L’étude d’Alessandra Grillo sur Léonie d’Aunet est intéressante pour sa double valeur historique et littéraire. Alessandra Grillo ne ménage pas ses efforts. Elle se livre à la collecte du moindre détail lié à son écrivaine, qu’il soit historique, biographique, littéraire ou ethnographique, de sorte que l’étude offre un véritable foisonnement historico-biographique significatif pour la compréhension de l’époque. Car Léonie d’Aunet est une personne assez peu commune : maîtresse de Hugo et amie de sa femme Adèle, avant son mariage, cette jeune bourgeoise parisienne de dix-neuf ans se révèle une grande voyageuse. En 1839, en compagnie de son époux, elle parcourt la Hollande, le Danemark et l’Allemagne, puis l’Europe du Nord avec la Suède, la Norvège et l’île du Spitzberg avant d’entreprendre la traversée de la Laponie dans un long voyage d'exploration. Le Voyage d’une femme au Spitzberg, publié en 1854, est un texte précieux pour les informations techniques que Léonie d’Aunet donne sur les aspects pratiques de l’organisation du voyage aux terres nordiques.
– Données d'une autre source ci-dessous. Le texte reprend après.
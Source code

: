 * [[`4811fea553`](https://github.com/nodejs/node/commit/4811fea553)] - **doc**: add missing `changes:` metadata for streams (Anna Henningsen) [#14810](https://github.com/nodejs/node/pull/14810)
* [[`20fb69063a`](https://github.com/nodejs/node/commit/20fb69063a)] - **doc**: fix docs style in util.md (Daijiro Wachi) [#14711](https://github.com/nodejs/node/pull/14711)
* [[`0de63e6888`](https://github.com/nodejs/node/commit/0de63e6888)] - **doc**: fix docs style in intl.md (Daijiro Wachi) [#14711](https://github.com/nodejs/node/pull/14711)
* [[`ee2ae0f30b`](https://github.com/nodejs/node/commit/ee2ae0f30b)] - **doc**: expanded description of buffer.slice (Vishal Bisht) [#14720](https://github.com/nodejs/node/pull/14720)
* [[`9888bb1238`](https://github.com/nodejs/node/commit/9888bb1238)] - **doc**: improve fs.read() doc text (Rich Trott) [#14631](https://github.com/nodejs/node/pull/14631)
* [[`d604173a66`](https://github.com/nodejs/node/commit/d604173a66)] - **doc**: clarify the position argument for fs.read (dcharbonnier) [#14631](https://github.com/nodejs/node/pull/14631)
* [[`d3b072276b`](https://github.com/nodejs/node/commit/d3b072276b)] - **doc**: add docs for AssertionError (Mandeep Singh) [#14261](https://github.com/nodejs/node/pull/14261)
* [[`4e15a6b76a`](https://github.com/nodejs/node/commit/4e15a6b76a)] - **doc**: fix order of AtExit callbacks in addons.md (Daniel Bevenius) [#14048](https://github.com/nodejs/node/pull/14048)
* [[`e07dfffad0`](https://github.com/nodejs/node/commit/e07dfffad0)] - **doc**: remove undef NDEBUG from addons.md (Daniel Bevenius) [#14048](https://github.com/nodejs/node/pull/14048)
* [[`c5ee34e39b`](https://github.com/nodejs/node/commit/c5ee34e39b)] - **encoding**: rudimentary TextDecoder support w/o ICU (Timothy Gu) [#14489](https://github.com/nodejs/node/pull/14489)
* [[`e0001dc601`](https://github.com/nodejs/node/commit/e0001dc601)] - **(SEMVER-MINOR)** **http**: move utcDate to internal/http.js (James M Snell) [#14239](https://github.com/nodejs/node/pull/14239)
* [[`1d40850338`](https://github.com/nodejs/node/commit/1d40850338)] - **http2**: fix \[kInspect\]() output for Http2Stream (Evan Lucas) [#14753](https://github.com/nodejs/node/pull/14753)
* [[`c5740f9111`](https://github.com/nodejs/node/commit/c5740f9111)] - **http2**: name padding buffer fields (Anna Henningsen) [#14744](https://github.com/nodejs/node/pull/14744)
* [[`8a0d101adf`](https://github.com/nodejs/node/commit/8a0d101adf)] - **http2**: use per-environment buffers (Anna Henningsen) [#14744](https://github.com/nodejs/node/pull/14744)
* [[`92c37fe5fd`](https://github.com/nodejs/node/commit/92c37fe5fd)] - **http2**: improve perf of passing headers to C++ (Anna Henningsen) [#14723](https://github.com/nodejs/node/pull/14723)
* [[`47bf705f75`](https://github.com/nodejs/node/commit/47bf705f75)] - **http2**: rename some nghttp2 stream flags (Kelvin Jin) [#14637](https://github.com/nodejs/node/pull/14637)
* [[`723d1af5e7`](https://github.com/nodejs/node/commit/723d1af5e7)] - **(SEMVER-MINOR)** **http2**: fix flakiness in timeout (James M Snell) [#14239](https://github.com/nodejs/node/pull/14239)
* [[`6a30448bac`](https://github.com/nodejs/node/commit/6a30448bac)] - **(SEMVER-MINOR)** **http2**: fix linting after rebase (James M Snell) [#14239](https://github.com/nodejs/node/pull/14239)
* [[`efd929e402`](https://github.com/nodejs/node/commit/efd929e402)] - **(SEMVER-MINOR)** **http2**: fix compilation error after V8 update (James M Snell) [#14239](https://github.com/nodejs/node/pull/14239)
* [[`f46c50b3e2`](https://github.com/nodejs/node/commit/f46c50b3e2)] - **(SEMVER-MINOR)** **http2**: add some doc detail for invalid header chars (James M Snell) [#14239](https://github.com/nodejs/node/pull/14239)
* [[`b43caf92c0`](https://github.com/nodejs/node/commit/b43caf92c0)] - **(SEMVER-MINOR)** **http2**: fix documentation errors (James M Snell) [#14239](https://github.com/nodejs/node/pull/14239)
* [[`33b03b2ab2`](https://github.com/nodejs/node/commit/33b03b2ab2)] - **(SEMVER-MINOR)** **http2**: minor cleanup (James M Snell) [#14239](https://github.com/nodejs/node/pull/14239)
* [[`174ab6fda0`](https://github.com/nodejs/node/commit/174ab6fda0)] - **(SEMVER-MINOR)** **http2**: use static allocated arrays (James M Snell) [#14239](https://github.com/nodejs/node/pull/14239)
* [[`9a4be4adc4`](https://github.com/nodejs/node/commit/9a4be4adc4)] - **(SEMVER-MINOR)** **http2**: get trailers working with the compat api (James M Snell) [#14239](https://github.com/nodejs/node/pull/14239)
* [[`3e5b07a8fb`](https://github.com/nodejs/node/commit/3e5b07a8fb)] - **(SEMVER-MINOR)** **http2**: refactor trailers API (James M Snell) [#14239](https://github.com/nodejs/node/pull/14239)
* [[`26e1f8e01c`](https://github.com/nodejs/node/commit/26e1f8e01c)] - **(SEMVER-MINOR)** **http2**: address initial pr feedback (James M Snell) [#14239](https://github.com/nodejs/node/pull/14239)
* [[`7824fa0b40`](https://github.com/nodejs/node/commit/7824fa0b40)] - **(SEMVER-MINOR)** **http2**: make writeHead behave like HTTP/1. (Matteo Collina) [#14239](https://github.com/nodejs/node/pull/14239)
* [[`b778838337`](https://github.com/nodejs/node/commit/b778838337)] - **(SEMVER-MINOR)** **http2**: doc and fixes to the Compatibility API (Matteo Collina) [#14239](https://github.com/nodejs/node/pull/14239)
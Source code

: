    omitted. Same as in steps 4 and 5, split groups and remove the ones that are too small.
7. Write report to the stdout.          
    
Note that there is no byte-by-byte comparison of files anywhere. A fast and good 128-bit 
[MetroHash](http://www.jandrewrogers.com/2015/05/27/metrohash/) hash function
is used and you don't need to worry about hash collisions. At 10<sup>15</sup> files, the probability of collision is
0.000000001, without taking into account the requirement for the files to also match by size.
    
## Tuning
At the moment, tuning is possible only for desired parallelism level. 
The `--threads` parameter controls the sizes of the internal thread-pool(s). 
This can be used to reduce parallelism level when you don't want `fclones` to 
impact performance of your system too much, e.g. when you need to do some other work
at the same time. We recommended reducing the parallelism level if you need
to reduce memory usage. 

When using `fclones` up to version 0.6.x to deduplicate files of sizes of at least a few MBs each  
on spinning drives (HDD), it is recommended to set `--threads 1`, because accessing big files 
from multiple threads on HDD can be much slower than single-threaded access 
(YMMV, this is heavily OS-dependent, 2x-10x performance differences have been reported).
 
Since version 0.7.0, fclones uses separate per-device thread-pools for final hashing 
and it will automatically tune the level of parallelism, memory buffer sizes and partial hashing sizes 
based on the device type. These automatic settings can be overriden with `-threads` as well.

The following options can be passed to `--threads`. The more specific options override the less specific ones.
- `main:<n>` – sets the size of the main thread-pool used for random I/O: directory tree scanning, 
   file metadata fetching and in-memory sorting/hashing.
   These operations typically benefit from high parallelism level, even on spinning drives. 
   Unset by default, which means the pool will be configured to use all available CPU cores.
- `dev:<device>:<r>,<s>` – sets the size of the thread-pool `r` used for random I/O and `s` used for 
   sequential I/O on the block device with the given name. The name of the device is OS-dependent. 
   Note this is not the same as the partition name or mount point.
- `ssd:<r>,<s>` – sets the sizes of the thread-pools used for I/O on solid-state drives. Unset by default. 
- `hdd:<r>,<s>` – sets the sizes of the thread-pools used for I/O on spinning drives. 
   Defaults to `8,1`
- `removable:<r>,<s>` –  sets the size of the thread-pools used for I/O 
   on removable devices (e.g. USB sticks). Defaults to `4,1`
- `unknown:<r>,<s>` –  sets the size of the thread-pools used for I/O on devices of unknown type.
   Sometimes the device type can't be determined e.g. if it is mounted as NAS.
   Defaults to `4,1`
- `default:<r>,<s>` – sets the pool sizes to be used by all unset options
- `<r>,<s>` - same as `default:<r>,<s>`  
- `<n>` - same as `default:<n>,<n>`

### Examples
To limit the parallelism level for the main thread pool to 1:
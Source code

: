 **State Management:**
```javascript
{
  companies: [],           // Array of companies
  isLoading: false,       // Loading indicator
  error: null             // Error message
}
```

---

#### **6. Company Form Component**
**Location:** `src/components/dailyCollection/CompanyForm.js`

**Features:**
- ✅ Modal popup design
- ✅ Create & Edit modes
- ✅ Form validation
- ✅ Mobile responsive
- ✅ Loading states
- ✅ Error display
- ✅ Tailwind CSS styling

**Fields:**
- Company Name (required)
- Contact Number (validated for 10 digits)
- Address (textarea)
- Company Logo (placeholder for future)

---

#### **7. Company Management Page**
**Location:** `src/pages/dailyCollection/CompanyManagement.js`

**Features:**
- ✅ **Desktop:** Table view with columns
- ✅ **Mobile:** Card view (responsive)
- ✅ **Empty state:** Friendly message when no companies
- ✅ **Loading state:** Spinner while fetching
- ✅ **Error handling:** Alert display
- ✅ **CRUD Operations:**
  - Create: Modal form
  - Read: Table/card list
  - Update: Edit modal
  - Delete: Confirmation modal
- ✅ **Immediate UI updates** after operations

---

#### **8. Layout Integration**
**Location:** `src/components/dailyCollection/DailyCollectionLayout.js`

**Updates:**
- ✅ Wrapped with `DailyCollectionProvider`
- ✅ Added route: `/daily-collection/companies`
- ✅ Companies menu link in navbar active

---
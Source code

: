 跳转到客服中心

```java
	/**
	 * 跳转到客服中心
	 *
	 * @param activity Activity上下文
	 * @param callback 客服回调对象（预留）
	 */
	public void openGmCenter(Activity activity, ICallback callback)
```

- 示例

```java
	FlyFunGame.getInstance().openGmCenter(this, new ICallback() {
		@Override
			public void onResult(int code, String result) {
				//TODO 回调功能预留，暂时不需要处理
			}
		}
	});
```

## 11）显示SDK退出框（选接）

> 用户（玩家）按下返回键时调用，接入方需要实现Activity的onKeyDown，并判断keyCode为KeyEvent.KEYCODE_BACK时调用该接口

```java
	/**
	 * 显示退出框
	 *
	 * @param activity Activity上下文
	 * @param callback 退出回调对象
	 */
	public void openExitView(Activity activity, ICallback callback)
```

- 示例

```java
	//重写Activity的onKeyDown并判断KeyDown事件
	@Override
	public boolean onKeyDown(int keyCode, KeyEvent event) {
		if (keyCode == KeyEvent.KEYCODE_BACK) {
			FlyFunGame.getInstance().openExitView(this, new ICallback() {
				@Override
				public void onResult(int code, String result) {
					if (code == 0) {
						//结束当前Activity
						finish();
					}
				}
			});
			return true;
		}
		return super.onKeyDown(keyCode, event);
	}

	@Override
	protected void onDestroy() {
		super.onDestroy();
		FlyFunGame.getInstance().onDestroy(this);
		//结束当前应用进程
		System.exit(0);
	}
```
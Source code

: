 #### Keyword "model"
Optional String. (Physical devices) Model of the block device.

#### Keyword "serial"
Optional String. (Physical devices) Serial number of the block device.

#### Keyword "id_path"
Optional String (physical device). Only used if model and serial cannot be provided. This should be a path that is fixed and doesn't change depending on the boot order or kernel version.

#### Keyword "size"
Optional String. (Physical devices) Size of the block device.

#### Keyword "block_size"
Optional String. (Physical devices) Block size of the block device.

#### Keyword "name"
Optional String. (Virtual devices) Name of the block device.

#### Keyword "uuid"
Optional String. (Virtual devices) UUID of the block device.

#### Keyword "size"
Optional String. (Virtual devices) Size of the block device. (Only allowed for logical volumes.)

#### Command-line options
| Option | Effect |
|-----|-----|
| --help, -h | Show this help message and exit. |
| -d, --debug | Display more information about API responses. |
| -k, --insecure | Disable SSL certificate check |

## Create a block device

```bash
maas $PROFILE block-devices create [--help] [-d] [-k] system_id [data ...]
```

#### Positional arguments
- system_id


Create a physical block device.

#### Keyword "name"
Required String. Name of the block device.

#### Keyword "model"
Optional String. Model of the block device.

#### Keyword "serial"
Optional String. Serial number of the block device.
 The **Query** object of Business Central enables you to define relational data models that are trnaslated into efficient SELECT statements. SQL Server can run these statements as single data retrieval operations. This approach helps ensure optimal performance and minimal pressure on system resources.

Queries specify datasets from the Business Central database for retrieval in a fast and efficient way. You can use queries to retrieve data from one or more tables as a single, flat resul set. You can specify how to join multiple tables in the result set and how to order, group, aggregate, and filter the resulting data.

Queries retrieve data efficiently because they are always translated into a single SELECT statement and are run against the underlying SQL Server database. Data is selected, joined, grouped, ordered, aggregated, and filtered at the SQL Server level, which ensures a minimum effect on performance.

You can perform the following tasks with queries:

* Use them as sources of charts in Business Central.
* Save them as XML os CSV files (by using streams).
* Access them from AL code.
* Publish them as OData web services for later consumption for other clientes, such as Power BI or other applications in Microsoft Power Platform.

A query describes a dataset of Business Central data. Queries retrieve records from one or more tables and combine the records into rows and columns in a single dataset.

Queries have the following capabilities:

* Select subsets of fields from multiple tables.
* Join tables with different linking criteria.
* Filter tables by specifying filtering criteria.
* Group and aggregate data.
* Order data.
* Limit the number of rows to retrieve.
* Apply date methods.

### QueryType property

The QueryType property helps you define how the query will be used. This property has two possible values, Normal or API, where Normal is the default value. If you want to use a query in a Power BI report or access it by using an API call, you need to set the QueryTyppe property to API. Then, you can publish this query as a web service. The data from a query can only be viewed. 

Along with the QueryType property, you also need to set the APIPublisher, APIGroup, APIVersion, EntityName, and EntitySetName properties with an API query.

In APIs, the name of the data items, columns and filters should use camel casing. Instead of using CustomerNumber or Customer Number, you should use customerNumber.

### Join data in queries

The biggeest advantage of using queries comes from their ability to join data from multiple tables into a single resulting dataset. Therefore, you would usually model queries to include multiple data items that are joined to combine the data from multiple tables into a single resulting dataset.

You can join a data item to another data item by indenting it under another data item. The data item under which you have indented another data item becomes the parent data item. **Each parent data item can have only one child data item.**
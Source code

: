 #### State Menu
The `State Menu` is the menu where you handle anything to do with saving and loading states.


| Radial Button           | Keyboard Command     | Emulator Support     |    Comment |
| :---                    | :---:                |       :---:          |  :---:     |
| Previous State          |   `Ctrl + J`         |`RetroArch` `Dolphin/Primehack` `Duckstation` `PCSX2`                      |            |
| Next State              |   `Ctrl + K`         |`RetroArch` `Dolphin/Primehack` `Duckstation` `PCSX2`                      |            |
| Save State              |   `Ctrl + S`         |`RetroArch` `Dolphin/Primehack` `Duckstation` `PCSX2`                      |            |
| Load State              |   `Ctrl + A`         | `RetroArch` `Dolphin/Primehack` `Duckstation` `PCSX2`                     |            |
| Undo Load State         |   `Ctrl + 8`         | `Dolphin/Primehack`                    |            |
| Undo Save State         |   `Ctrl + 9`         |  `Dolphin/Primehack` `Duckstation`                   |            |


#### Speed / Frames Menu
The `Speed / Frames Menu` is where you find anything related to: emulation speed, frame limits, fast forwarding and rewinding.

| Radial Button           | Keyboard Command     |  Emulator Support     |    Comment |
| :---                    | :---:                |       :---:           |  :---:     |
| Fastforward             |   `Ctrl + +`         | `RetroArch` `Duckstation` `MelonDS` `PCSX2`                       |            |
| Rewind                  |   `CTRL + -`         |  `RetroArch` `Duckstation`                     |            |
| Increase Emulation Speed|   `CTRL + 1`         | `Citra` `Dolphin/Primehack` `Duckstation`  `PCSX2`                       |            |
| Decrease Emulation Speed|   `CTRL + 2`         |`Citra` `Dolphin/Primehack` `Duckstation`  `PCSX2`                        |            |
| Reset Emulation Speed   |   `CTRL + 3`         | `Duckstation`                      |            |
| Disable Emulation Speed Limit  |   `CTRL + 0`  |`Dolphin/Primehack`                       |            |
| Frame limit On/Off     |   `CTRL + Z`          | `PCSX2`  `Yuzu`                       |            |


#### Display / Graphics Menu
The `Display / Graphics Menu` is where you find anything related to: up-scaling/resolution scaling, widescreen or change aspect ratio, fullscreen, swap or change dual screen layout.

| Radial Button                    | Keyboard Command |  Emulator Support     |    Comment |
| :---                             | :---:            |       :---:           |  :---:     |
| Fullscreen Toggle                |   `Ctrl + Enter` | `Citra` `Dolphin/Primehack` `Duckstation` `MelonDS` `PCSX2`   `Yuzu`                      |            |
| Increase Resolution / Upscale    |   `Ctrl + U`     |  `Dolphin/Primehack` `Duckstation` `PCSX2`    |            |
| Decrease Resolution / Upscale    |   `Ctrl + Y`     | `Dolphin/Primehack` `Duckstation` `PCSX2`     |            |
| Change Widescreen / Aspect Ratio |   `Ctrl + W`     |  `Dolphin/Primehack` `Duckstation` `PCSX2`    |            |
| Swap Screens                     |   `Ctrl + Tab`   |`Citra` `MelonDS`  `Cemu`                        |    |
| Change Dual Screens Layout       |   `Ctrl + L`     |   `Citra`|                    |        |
Étude contemporaine et de gender studies se veut celle de Sara Steinert Borella consacrée aux récits de voyage d’Ella Maillart et d’Annemarie Schwarzenbach en Afghanistan. Les récits des deux voyageuses suisses permettent de reconsidérer et de renouveler la compréhension du monde. Les études féministes consacrées à la littérature de voyage dans des domaines aussi divers que la littérature, l’anthropologie et la géographie montrent que le gender est fondamental. Avec son étude, Sara Steinert Borella vise à montrer que les récits de voyages au féminin dans la première moitié du XXe siècle fournissent des visions alternatives sur les vastes espaces de l’Asie centrale ainsi que sur l’imaginaire européen. La Voie cruelle d’Ella Maillart et Où est la terre des promesses ? d’Annemarie Schwarzenbach font entendre les deux voix d’un voyage singulier à travers l’Afghanistan, dans une Ford, à la veille de la Deuxième Guerre mondiale. Sara Steinert Borella examine comment Ella Maillart et Annemarie Schwarzenbach construisent les espaces de l’Afghanistan rural dans leurs récits. Voici donc une lecture féministe de la nouvelle route traversée par Maillart et par Schwarzenbach pendant leur voyage, un voyage qui anticipe et introduit l’époque postcoloniale et la fragmentation qui continuent à hanter l’Afghanistan pendant la première décennie du XXIe siècle.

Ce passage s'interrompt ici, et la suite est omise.